A prova deste ano ficou ainda marcada pelas desistências provocadas pela covid-19 – que dizimaram, nomeadamente, a equipa da Emirates – e pelas temperaturas extremas:_o pelotão chegou a pedalar sob uns escaldantes 40oC e as autoridades regionais tiveram de arrefecer o alcatrão da pista com recurso a 10 mil litros de água.
Um ciclista na fábrica de peixe
Nascido a 10 de dezembro de 1996 em Hillerslev, Dinamarca, Jonas Vingegaard começou cedo a sentar-se no selim, mas durante a adolescência pensou desistir. Pacato e pouco competitivo, era habitual perder as corridas para outros e o ciclismo profissional de não era de modo algum uma escolha evidente. Numa entrevista a um canal alemão contou que trabalhou num mercado e numa fábrica de peixe: “Terminei a escola em 2016 e fui logo trabalhar. Primeiro fui para um mercado de peixe, trabalhei lá quase um ano. Depois tive uma lesão, fiquei sem fazer nada uns tempos e quando recuperei fui para uma fábrica de peixe”.
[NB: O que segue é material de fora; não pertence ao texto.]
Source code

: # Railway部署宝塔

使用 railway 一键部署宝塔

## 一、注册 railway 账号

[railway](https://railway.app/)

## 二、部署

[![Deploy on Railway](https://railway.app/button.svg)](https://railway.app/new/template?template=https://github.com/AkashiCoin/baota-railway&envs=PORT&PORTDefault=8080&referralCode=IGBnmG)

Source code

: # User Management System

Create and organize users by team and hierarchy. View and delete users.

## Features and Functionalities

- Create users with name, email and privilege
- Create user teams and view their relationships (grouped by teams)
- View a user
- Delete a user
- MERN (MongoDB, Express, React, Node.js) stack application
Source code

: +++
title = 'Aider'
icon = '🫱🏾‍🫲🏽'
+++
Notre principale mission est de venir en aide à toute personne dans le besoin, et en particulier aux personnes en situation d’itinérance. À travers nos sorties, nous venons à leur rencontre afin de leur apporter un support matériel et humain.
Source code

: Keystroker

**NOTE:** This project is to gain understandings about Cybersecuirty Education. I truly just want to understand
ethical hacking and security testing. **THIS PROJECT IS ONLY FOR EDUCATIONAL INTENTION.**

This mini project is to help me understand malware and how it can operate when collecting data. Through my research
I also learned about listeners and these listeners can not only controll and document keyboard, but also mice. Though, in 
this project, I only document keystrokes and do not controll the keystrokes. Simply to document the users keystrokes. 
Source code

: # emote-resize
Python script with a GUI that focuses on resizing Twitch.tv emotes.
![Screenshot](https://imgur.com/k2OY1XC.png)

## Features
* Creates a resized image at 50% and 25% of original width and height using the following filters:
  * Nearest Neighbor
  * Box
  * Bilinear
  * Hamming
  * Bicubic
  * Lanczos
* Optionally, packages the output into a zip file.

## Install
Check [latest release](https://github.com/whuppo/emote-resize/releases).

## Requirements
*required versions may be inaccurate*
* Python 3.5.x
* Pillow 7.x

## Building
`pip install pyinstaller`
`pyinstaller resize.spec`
Foi o segundo dinamarquês a vencer o Tour, depois de Bjarne Riis em 1996. A_próxima grande prova da modalidade é a Volta a Espanha, que decorre de 19 de agosto a 11 de setembro. João Almeida, uma das promessas do ciclismo nacional, da Deuceninck, vai participar pela primeira vez. Quanto a Pogacar, um dos favoritos, ainda não é certo até que ponto sai desta Volta a França em condições de voltar a disputar uma prova tão exigente daqui a menos de um mês.